Dopo l’invasione dei nazisti nel corso della Seconda Guerra Mondiale, e aver subìto un olocausto sul territorio, anche grazie ad alcuni collaborazionisti ucraini, e dopo gli eccidi contro i polacchi a opera dell’Esercito Insurrezionale Ucraino, divenne uno Stato indipendente in seno alla dissoluzione della Unione Sovietica.

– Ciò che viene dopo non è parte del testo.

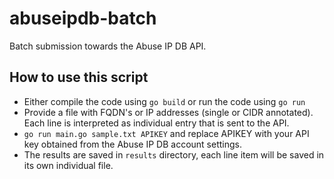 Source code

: # abuseipdb-batch
Batch submission towards the Abuse IP DB API.

## How to use this script
- Either compile the code using `go build` or run the code using `go run`
- Provide a file with FQDN's or IP addresses (single or CIDR annotated). Each line is interpreted as individual entry that is sent to the API.
- `go run main.go sample.txt APIKEY` and replace APIKEY with your API key obtained from the Abuse IP DB account settings.
- The results are saved in `results` directory, each line item will be saved in its own individual file.
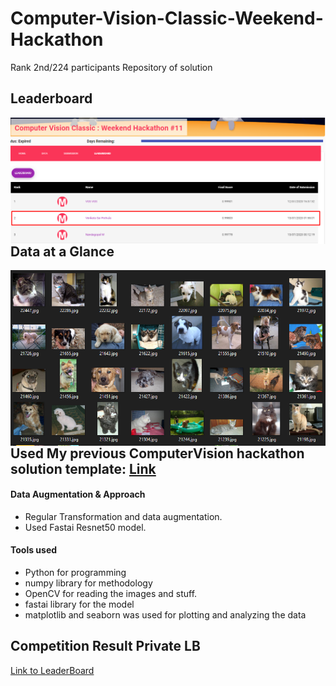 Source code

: # Computer-Vision-Classic-Weekend-Hackathon
Rank 2nd/224 participants Repository of solution
## Leaderboard
<img src="Utils/LB.png"
     alt="Markdown Monster icon"
     style="float: left; margin-right: 10px;" />
## Data at a Glance
<img src="Utils/Data.png"
     alt="Markdown Monster icon"
     style="float: left; margin-right: 10px;" />
## Used My previous ComputerVision hackathon solution template: [Link](https://github.com/saikrithik/JanataHack-Computer-Vision-Hackathon)
#### Data Augmentation & Approach
- Regular Transformation and data augmentation.
- Used Fastai Resnet50 model.
#### Tools used
- Python for programming
- numpy library for methodology
- OpenCV for reading the images and stuff.
- fastai library for the model
- matplotlib and seaborn was used for plotting and analyzing the data
## Competition Result Private LB
[Link to LeaderBoard](https://www.machinehack.com/hackathons/5f05b7e78842ae057f62ece5)
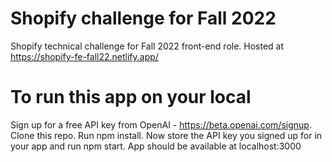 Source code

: # Shopify challenge for Fall 2022

Shopify technical challenge for Fall 2022 front-end role.
Hosted at https://shopify-fe-fall22.netlify.app/


# To run this app on your local

Sign up for a free API key from OpenAI - https://beta.openai.com/signup.
Clone this repo. Run npm install.
Now store the API key you signed up for in your app and run npm start. App should be available at localhost:3000

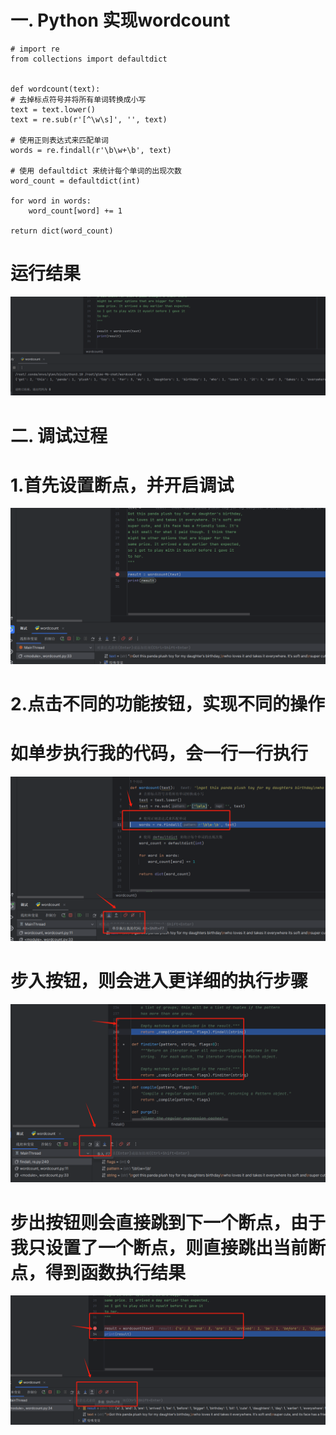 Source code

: 
# 一. Python 实现wordcount
    # import re
    from collections import defaultdict


    def wordcount(text):
    # 去掉标点符号并将所有单词转换成小写
    text = text.lower()
    text = re.sub(r'[^\w\s]', '', text)

    # 使用正则表达式来匹配单词
    words = re.findall(r'\b\w+\b', text)

    # 使用 defaultdict 来统计每个单词的出现次数
    word_count = defaultdict(int)

    for word in words:
        word_count[word] += 1

    return dict(word_count)
# 运行结果
![GitHub Logo](./images/python_result.png)

# 二. 调试过程
# 1.首先设置断点，并开启调试
![GitHub Logo](./images/断点.png)
# 2.点击不同的功能按钮，实现不同的操作
# 如单步执行我的代码，会一行一行执行
![GitHub Logo](./images/单步.png)
# 步入按钮，则会进入更详细的执行步骤
![GitHub Logo](./images/步入.png)
# 步出按钮则会直接跳到下一个断点，由于我只设置了一个断点，则直接跳出当前断点，得到函数执行结果
![GitHub Logo](./images/步出.png)
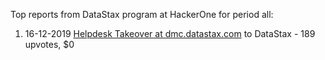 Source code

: Top reports from DataStax program at HackerOne for period all:

1. 16-12-2019 [Helpdesk Takeover at dmc.datastax.com](https://hackerone.com/reports/759454) to DataStax - 189 upvotes, $0

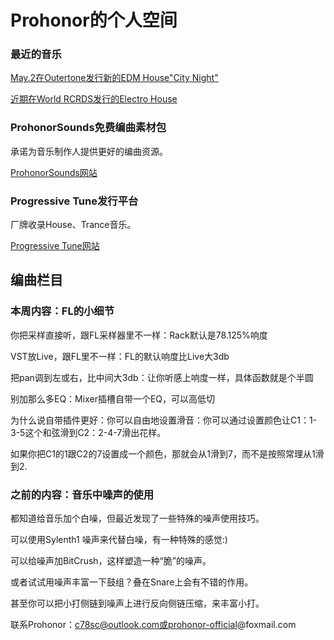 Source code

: # Prohonor的个人空间

### 最近的音乐

[May.2在Outertone发行新的EDM House"City Night"](https://music.163.com/#/song?id=1944477493)

[近期在World RCRDS发行的Electro House](https://music.163.com/#/song?id=1942321872)

### ProhonorSounds免费编曲素材包

承诺为音乐制作人提供更好的编曲资源。

[ProhonorSounds网站](https://progressive-tune.github.io/ProhonorSounds)

### Progressive Tune发行平台

厂牌收录House、Trance音乐。

[Progressive Tune网站](https://progressive-tune.github.io/ptr)

## 编曲栏目

### 本周内容：FL的小细节

你把采样直接听，跟FL采样器里不一样：Rack默认是78.125%响度

VST放Live，跟FL里不一样：FL的默认响度比Live大3db

把pan调到左或右，比中间大3db：让你听感上响度一样，具体函数就是个半圆

别加那么多EQ：Mixer插槽自带一个EQ，可以高低切

为什么说自带插件更好：你可以自由地设置滑音：你可以通过设置颜色让C1：1-3-5这个和弦滑到C2：2-4-7滑出花样。

如果你把C1的1跟C2的7设置成一个颜色，那就会从1滑到7，而不是按照常理从1滑到2.

### 之前的内容：音乐中噪声的使用

都知道给音乐加个白噪，但最近发现了一些特殊的噪声使用技巧。

可以使用Sylenth1 噪声来代替白噪，有一种特殊的感觉:)

可以给噪声加BitCrush，这样塑造一种“脆”的噪声。

或者试试用噪声丰富一下鼓组？叠在Snare上会有不错的作用。

甚至你可以把小打侧链到噪声上进行反向侧链压缩，来丰富小打。

联系Prohonor：c78sc@outlook.com或prohonor-official@foxmail.com
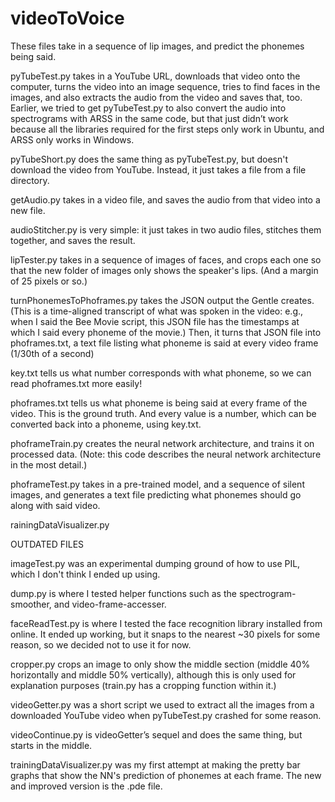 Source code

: # videoToVoice
These files take in a sequence of lip images, and predict the phonemes being said.

pyTubeTest.py takes in a YouTube URL, downloads that video onto the computer, turns the video into an image sequence, tries to find faces in the images, and also extracts the audio from the video and saves that, too. Earlier, we tried to get pyTubeTest.py to also convert the audio into spectrograms with ARSS in the same code, but that just didn’t work because all the libraries required for the first steps only work in Ubuntu, and ARSS only works in Windows.

pyTubeShort.py does the same thing as pyTubeTest.py, but doesn't download the video from YouTube. Instead, it just takes a file from a file directory.

getAudio.py takes in a video file, and saves the audio from that video into a new file.

audioStitcher.py is very simple: it just takes in two audio files, stitches them together, and saves the result.

lipTester.py takes in a sequence of images of faces, and crops each one so that the new folder of images only shows the speaker's lips. (And a margin of 25 pixels or so.)

turnPhonemesToPhoframes.py takes the JSON output the Gentle creates. (This is a time-aligned transcript of what was spoken in the video: e.g., when I said the Bee Movie script, this JSON file has the timestamps at which I said every phoneme of the movie.) Then, it turns that JSON file into phoframes.txt, a text file listing what phoneme is said at every video frame (1/30th of a second)

key.txt tells us what number corresponds with what phoneme, so we can read phoframes.txt more easily!

phoframes.txt tells us what phoneme is being said at every frame of the video. This is the ground truth. And every value is a number, which can be converted back into a phoneme, using key.txt.

phoframeTrain.py creates the neural network architecture, and trains it on processed data. (Note: this code describes the neural network architecture in the most detail.)

phoframeTest.py takes in a pre-trained model, and a sequence of silent images, and generates a text file predicting what phonemes should go along with said video.

rainingDataVisualizer.py

OUTDATED FILES

imageTest.py was an experimental dumping ground of how to use PIL, which I don't think I ended up using.

dump.py is where I tested helper functions such as the spectrogram-smoother, and video-frame-accesser.

faceReadTest.py is where I tested the face recognition library installed from online. It ended up working, but it snaps to the nearest ~30 pixels for some reason, so we decided not to use it for now.

cropper.py crops an image to only show the middle section (middle 40% horizontally and middle 50% vertically), although this is only used for explanation purposes (train.py has a cropping function within it.)

videoGetter.py was a short script we used to extract all the images from a downloaded YouTube video when pyTubeTest.py crashed for some reason.

videoContinue.py is videoGetter’s sequel and does the same thing, but starts in the middle.

trainingDataVisualizer.py was my first attempt at making the pretty bar graphs that show the NN's prediction of phonemes at each frame. The new and improved version is the .pde file.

Gli ultimi presidenti si sono alternati tra filorussi e filo-occidentali, con politiche tra loro diverse fino all’invasione della Crimea da parte della Russia e ad alcuni scontri con separatisti dei distretti del Donetsk e del Luhansk che si sono evoluti in una guerra civile, ancora in corso, fino all’invasione russa guidata da Vladimir Putin.

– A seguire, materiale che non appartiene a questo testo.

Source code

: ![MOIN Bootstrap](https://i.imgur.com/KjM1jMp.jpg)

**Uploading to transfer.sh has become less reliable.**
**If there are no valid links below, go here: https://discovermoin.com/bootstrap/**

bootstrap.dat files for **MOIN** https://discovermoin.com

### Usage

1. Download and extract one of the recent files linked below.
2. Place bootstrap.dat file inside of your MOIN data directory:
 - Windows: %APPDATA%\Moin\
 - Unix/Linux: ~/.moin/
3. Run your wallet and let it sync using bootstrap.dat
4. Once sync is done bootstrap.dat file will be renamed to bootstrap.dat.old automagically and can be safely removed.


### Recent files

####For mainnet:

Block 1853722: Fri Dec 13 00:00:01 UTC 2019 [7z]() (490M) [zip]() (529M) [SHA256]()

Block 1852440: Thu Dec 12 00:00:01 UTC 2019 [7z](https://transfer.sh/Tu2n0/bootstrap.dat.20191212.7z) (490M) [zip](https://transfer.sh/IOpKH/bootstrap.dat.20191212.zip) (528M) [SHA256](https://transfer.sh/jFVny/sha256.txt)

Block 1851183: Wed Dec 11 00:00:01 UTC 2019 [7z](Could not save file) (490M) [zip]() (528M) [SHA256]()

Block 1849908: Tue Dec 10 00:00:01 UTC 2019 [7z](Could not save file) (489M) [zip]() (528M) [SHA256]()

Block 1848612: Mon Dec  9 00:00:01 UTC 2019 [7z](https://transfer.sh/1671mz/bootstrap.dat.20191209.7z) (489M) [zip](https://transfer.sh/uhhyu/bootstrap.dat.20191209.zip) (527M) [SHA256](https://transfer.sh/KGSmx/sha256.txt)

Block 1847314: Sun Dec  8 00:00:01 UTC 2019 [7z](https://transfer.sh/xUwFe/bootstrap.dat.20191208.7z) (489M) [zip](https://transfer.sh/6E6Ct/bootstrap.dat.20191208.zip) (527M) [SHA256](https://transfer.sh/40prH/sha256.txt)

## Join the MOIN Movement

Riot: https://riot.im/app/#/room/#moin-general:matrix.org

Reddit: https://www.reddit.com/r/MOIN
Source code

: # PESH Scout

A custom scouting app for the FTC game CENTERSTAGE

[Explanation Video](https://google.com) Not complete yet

Il periodo antico e le diverse tribù in Ucraina
La storia antica dell’Ucraina è dominata da una serie di tribù e di popolazioni che si sconfissero l’una con l’altra e molto spesso presero il posto di civiltà precedenti.

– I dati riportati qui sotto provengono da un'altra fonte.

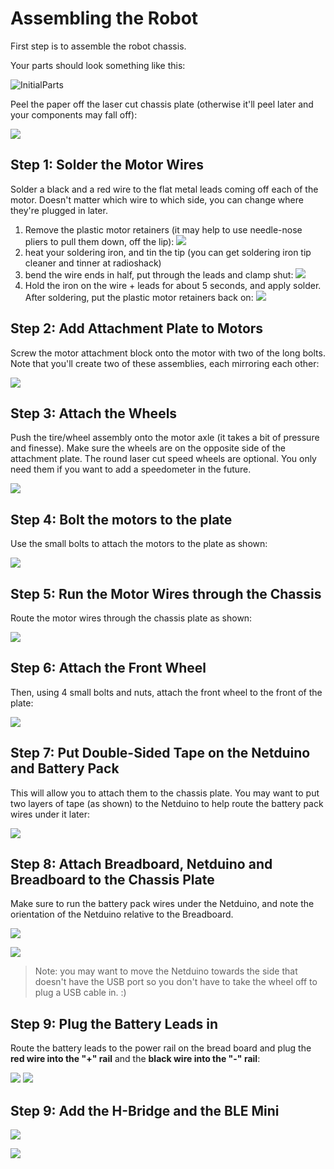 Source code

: # Assembling the Robot

First step is to assemble the robot chassis.

Your parts should look something like this:

![InitialParts](Images/Chassis_01.jpg)

Peel the paper off the laser cut chassis plate (otherwise it'll peel later and your components may fall off):

![](Images/Chassis_02.jpg)

## Step 1: Solder the Motor Wires

Solder a black and a red wire to the flat metal leads coming off each of the motor.  Doesn't matter which wire to which side, you can change where they're plugged in later.

 1. Remove the plastic motor retainers (it may help to use needle-nose pliers to pull them down, off the lip):
 ![](Images/Chassis_03.jpg) 
 2. heat your soldering iron, and tin the tip (you can get soldering iron tip cleaner and tinner at radioshack) 
 3. bend the wire ends in half, put through the leads and clamp shut:
 ![](Images/Chassis_04.jpg) 
 4. Hold the iron on the wire + leads for about 5 seconds, and apply solder. After soldering, put the plastic motor retainers back on:
 ![](Images/Chassis_05.jpg) 

## Step 2: Add Attachment Plate to Motors

Screw the motor attachment block onto the motor with two of the long bolts. Note that you'll create two of these assemblies, each mirroring each other:

![](Images/Chassis_07.jpg) 

## Step 3: Attach the Wheels

Push the tire/wheel assembly onto the motor axle (it takes a bit of pressure and finesse). Make sure the wheels are on the opposite side of the attachment plate. The round laser cut speed wheels are optional. You only need them if you want to add a speedometer in the future.

![](Images/Chassis_09.jpg) 



## Step 4: Bolt the motors to the plate

Use the small bolts to attach the motors to the plate as shown:

![](Images/Chassis_10.jpg) 


## Step 5: Run the Motor Wires through the Chassis

Route the motor wires through the chassis plate as shown:

![](Images/Chassis_11.jpg) 

## Step 6: Attach the Front Wheel

Then, using 4 small bolts and nuts, attach the front wheel to the front of the plate:

![](Images/Chassis_13.jpg) 

## Step 7: Put Double-Sided Tape on the Netduino and Battery Pack

This will allow you to attach them to the chassis plate. You may want to put two layers of tape (as shown) to the Netduino to help route the battery pack wires under it later:

![](Images/Chassis_14.jpg) 

## Step 8: Attach Breadboard, Netduino and Breadboard to the Chassis Plate

Make sure to run the battery pack wires under the Netduino, and note the orientation of the Netduino relative to the Breadboard.

![](Images/Chassis_15.jpg) 

![](Images/Chassis_16.jpg) 

> Note: you may want to move the Netduino towards the side that doesn't have the USB port so you don't have to take the wheel off to plug a USB cable in. :)

## Step 9: Plug the Battery Leads in

Route the battery leads to the power rail on the bread board and plug the **red wire into the "+" rail** and the **black wire into the "-" rail**:

![](Images/Chassis_19.jpg) 
![](Images/Chassis_20.jpg) 


## Step 9: Add the H-Bridge and the BLE Mini

![](Images/Chassis_21.jpg) 

![](Images/Chassis_22.jpg) 



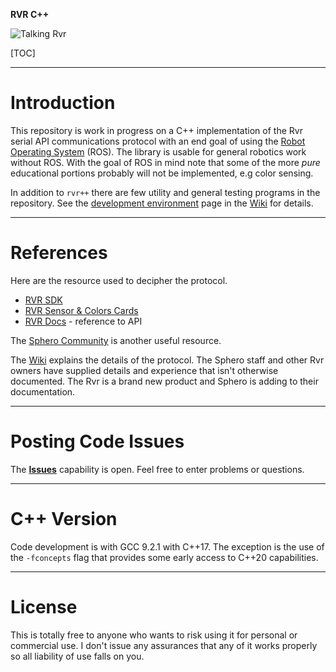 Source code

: **RVR C++**

![Talking Rvr](https://sdk.sphero.com/img/RVR_SDK_Icons/RVR_SDK_icons_RVR-Talking.png)

[TOC]
***
# Introduction

This repository is work in progress on a C++ implementation of the Rvr serial API communications protocol with an end goal of using the [Robot Operating System](https://www.ros.org/) (ROS). The library is usable for general robotics work without ROS. With the goal of ROS in mind note that some of the more *pure* educational portions probably will not be implemented, e.g color sensing. 

In addition to `rvr++` there are few utility and general testing programs in the repository. See the [development environment](https://bitbucket.org/rmerriam/rvr-cpp/wiki/Development%20Environment) page in the [Wiki](https://bitbucket.org/rmerriam/rvr-cpp/wiki/Home) for details.  

***
# References

Here are the resource used to decipher the protocol.

* [RVR SDK](https://sdk.sphero.com/)
* [RVR Sensor & Colors Cards](https://sdk.sphero.com/docs/general_documentation/sensors/)
* [RVR Docs](https://sdk.sphero.com/docs/sdk_documentation/connection/) - reference to API 

The [Sphero Community](https://community.sphero.com/) is another useful resource. 

The [Wiki](https://bitbucket.org/rmerriam/rvr-cpp/wiki/Home) explains the details of the protocol. The Sphero staff and other Rvr owners have supplied details and experience that isn't otherwise documented. The Rvr is a brand new product and Sphero is adding to their documentation. 

***
# Posting Code Issues

The **[Issues](https://bitbucket.org/rmerriam/rvr-cpp/issues?status=new&status=open)** capability is open. Feel free to enter problems or questions.

***
# C++ Version

Code development is with GCC 9.2.1 with C++17. The exception is the use of the `-fconcepts` flag that provides some early access to C++20 capabilities. 

***
# License

This is totally free to anyone who wants to risk using it for personal or commercial use. I don't issue any assurances that any of it works properly so all liability of use falls on you.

Uno dei più antichi popoli attestati nel territorio dell’odierna Ucraina fu quello dei Cimmeri, popolazione indoeuropea organizzata in tribù, che occuparono la zona nel XI secolo a.C. Nel VII secolo a.C, gli Sciti, altri nomadi indoeuropei di ceppo iranico, cacciarono i Cimmeri e costituirono il regno di Scizia. Oggi, di quel regno antico e moderatamente potente, rimangono alcuni tumuli funebri noti come Kurgan.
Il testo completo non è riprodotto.